Updated: Oct 6, 2022
Baseball’s first ever slugger, Babe Ruth, set the record for the most home runs in a major league season when he hit 54 dingers as the right fielder for the New York Yankees during the 1920 season.
That record lasting only one season because during the 1921 baseball season the Sultan of Swat hit 59 home runs. Ruth again breaking his own record for a second time.
Considered among baseball’s most hallowed records, second in stature only to the career home run record. Ruth’s mark of 60 home runs in a season would stand for 34-years until another Yankee right fielder Roger Maris, would hit 61 home runs during the 1961 season.
Though despite hitting one more home run than the Babe, Maris' record brought controversy. Baseball commissioner Ford Frick, a friend of Babe Ruth's called for a “distinctive mark” to be added next to Maris’ home run total in baseball record books claiming Maris was given an unfair advantage.
That season, Major League Baseball had expanded their schedule to 162-games from 154, giving Roger Maris eight additional games to pass the Babe’s record.

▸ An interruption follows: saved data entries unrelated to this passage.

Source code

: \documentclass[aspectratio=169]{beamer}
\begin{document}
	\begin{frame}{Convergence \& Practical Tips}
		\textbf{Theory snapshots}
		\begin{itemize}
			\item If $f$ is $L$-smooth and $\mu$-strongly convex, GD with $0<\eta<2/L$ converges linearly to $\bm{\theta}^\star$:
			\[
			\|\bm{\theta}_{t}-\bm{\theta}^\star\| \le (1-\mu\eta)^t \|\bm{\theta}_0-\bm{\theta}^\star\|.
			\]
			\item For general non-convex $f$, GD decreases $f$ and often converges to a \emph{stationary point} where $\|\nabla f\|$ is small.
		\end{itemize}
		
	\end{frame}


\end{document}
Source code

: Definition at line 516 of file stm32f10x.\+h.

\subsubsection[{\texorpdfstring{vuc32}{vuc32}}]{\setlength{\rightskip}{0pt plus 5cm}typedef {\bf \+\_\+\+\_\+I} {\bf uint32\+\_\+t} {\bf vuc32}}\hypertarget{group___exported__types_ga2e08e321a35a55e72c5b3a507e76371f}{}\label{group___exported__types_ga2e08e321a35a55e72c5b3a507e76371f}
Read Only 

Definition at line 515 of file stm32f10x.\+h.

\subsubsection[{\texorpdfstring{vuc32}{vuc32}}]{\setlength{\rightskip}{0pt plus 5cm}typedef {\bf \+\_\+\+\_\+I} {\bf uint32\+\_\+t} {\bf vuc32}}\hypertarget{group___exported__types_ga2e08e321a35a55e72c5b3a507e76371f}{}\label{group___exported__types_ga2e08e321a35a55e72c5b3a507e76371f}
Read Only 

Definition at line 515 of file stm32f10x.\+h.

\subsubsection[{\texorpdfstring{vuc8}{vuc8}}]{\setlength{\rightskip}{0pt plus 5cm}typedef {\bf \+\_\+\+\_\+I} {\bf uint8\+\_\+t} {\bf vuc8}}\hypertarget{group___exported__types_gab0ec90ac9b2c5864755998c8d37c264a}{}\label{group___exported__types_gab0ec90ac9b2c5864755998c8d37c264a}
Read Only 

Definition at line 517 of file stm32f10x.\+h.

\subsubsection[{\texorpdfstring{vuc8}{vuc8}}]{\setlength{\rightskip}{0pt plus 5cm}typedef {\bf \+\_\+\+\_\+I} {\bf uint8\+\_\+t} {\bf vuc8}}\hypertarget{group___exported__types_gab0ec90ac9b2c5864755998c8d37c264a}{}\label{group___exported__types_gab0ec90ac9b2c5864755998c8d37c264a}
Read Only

And Maris needed them all! The Yankee right fielder did not hit his 61st home run until the 162nd and final game of the season.
Commissioner Frick’s efforts to protect the Babe forever adding THE asterisk to baseball’s lexicon.
Asterisk or otherwise, Maris' accomplishment earned the Yankee right fielder baseball immortality, and the league's Most Valuable Player award.
THE Steroid Era
Since Maris, a Major League Baseball player has hit 61 or more home runs in a single season six times. @MLB currently recognizes Barry Bonds as the single season home run leader, after the Giant outfielder raged his way to 73 home runs during the 2001 season.
But Bonds, with Mark McGuire and Sammy Sosa the only three baseball players to hit more than 60 home runs in a season–sans Ruth and Maris, was known to have used steroids during the most productive years of his career.
Including, during the record-setting* 2001 season! Leaving baseball fans to choose for themselves who is the real home run champ.
You Be THE Judge
Last week another Yankee outfielder, Aaron Judge, hit his 61st home run of the season. In the eyes of many fans, the hit ties Judge with Roger Maris as the Knights Templar of the one-true single-season home run record.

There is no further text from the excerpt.